In theory, the work flow is to put the stencil over a particular breakout (e.g. the one for the SOIC14 package in the upper left corner of the top stencil). The one breakout PCB for the package is captured by a holder made of two acrylic “L” pieces vinyl-taped to a dead flat surface.  A small squeegee (small piece of plastic credit card) is used to paste over the site(s) for a particular board, then parts are placed and hot air or reflow oven soldering is used.

A quick side note about frames. In many commercial environments the stencil is mounted in a surrounding frame that in turn fits into a jig allowing for rapid handling of boards while maintaining precise registration. I was confused Monday: OSH Stencils is only beta testing frame support with two sizes (relative to these boards those sizes are “wow”, and “my lawn is smaller than that”). Contact them for details if you’re interested.

I should also point out that I didn’t spend a lot of time routing these boards.
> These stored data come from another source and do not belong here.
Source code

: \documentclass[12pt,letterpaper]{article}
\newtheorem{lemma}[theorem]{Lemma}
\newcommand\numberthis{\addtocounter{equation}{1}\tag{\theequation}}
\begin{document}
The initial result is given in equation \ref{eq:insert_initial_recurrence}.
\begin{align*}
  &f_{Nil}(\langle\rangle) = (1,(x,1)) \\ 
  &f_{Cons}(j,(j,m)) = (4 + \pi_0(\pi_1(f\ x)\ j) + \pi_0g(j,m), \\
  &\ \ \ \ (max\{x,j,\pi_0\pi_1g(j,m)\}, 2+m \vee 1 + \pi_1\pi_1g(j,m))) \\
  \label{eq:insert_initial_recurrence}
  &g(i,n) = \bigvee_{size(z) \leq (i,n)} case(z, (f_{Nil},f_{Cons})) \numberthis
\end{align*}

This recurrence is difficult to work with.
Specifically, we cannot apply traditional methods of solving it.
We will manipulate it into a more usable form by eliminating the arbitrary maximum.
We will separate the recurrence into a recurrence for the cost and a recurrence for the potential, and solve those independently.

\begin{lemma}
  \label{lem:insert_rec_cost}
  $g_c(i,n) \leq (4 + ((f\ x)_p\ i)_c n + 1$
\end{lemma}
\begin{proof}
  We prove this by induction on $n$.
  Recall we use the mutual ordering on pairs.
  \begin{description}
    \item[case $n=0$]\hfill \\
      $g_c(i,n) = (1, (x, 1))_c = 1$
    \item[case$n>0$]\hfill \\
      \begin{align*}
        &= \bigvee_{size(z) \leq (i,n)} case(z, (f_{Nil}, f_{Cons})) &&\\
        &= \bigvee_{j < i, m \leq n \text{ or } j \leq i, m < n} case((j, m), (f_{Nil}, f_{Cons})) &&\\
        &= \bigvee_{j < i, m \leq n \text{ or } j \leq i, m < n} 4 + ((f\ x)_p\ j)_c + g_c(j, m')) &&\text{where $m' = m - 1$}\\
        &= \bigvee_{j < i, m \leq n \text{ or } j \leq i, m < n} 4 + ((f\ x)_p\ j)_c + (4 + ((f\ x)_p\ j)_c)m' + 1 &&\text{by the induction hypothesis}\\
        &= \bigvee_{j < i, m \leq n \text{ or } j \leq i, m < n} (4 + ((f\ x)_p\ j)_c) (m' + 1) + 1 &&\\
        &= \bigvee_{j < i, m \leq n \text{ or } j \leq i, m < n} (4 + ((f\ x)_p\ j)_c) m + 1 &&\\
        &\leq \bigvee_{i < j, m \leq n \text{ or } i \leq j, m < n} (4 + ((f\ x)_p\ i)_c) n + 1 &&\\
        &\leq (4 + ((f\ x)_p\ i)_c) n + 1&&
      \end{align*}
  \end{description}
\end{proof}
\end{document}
For example, I’ve already had second thoughts about the sense line routes for the two shunt resistor boards that have ‘kelvin connections’ to special middle pads under the resistor ends. Also, as I mentioned Monday, I didn’t spend a lot of time checking things like length to width ratios for some stencil apertures. So the very narrow pad for the 1206 shunt board is technically smaller than the minimum supported size listed for the paste being used (Kester EP256), and the result may be that I can’t actually get paste into this spot properly. The footprint is blown up in the image below. The middle of each set of three pads is .28 millimeters wide. The resistor that sits on these pads is about an eighth of an inch long (yes, king size in relation to how these things are trending).

OK, but how much do those stencils cost?  The minimum is $10, but the incremental cost beyond this is less than a dollar a square inch. The two stencils above came to around $22.  First class postage with tracking adds $2.75 to an order.  My order was completed on a Thursday and I had the stencils in hand the following Monday.  With minimal (.75in) borders, everything you see in the first picture above added less than a dollar to each stencil cost. Note that in most cases you’ll only have a stencil for SMDs on one side.

(Update June 22nd)

The first batch of PCBs came back from OSH Park and are shown in the picture at the top of this posting. The tabs sticking out are cut off and squared off with sand paper before the boards are used.

Finally, it’s important to note that some circuits will not cooperate with solderless breadboards and any arrangement of surface mount parts involving long connection paths. Apart from huge amounts of stray inductive and capacitive  reactance in the circuit paths, the current carrying limits of breadboards are very real, as is the ability of a simple breakout board to shed heat compared to a PCB having copper pours and other design features to properly handle it.